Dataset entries
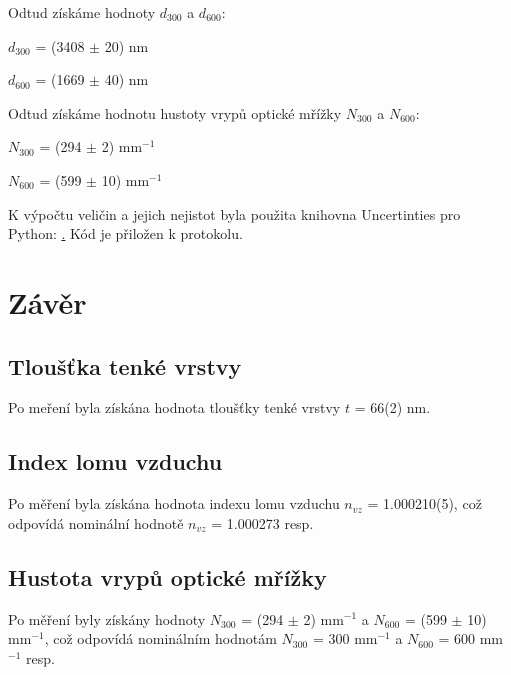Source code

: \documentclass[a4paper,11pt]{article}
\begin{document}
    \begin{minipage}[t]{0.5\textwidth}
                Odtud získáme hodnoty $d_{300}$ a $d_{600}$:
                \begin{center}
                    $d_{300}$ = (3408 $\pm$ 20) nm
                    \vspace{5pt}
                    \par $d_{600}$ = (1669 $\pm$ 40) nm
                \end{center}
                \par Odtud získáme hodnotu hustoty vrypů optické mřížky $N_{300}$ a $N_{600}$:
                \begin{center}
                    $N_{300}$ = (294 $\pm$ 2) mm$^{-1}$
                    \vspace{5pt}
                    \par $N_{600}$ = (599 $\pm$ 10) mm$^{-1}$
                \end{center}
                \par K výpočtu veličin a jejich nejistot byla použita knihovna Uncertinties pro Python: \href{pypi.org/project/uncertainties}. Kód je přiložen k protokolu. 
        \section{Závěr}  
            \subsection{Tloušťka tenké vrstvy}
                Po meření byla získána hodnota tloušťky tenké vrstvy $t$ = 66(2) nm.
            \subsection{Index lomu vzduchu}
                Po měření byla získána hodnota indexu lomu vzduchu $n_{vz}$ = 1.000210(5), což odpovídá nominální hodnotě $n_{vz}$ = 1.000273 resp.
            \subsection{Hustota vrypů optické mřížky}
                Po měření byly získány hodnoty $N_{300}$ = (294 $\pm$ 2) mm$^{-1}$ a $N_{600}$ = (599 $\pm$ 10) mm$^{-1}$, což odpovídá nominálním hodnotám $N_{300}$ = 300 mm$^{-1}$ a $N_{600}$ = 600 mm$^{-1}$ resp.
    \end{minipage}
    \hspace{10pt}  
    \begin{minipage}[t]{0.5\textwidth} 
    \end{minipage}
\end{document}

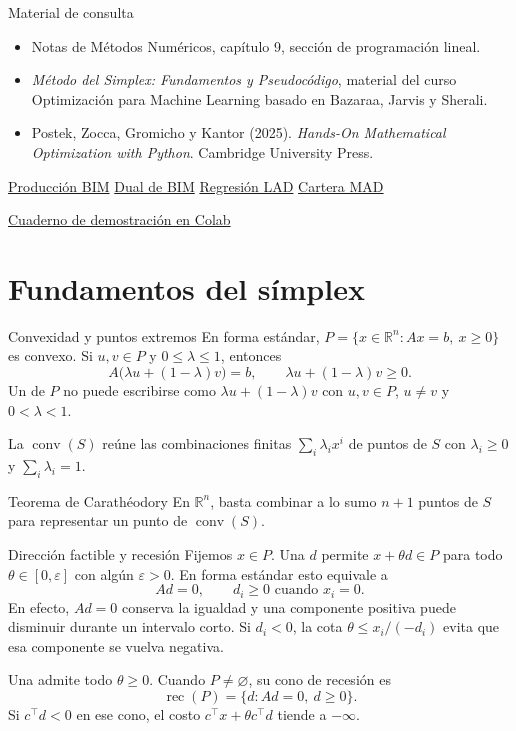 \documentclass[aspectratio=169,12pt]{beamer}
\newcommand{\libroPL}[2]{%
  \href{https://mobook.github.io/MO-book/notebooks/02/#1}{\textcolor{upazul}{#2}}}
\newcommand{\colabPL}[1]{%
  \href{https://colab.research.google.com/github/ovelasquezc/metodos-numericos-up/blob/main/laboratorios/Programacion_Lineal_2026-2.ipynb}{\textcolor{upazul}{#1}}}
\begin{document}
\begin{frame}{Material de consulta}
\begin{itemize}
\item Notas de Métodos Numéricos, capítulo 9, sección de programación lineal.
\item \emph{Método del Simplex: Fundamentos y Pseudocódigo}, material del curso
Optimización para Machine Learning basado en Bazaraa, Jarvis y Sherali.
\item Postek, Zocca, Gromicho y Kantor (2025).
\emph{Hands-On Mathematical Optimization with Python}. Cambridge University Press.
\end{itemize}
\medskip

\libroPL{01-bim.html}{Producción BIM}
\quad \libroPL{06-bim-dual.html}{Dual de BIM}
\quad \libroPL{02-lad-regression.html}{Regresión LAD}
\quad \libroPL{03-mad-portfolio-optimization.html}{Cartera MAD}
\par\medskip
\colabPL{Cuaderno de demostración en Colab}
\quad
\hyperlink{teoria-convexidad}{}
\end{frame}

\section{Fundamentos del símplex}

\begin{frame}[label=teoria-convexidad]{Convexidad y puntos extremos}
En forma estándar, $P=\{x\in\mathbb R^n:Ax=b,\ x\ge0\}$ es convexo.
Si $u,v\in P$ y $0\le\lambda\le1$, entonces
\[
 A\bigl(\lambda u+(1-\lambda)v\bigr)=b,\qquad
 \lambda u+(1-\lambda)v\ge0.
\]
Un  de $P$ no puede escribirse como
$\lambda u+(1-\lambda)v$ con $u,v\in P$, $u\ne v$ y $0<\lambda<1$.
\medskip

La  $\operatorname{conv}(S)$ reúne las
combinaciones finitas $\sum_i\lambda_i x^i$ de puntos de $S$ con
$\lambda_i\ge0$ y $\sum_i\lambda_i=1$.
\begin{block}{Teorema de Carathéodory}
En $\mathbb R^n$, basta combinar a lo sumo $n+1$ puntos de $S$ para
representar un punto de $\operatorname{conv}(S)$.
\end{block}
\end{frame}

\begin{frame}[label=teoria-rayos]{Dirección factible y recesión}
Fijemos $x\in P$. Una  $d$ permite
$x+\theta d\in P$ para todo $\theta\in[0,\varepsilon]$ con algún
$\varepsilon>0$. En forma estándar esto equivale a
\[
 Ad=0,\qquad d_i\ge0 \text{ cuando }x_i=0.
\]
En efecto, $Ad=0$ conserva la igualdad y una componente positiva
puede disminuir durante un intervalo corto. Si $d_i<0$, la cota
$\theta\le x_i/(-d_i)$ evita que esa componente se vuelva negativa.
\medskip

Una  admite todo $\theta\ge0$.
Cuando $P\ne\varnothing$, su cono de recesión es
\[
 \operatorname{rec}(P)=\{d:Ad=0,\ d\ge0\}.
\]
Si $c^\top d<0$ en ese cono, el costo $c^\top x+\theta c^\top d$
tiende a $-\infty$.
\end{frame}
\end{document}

HOW TO COMPLETE THIS TASK
Scan the records for the string "varepsilon" and report each line where it occurs.

ANSWER TO THIS PROBLEM
$x+\theta d\in P$ para todo $\theta\in[0,\varepsilon]$ con algún
$\varepsilon>0$. En forma estándar esto equivale a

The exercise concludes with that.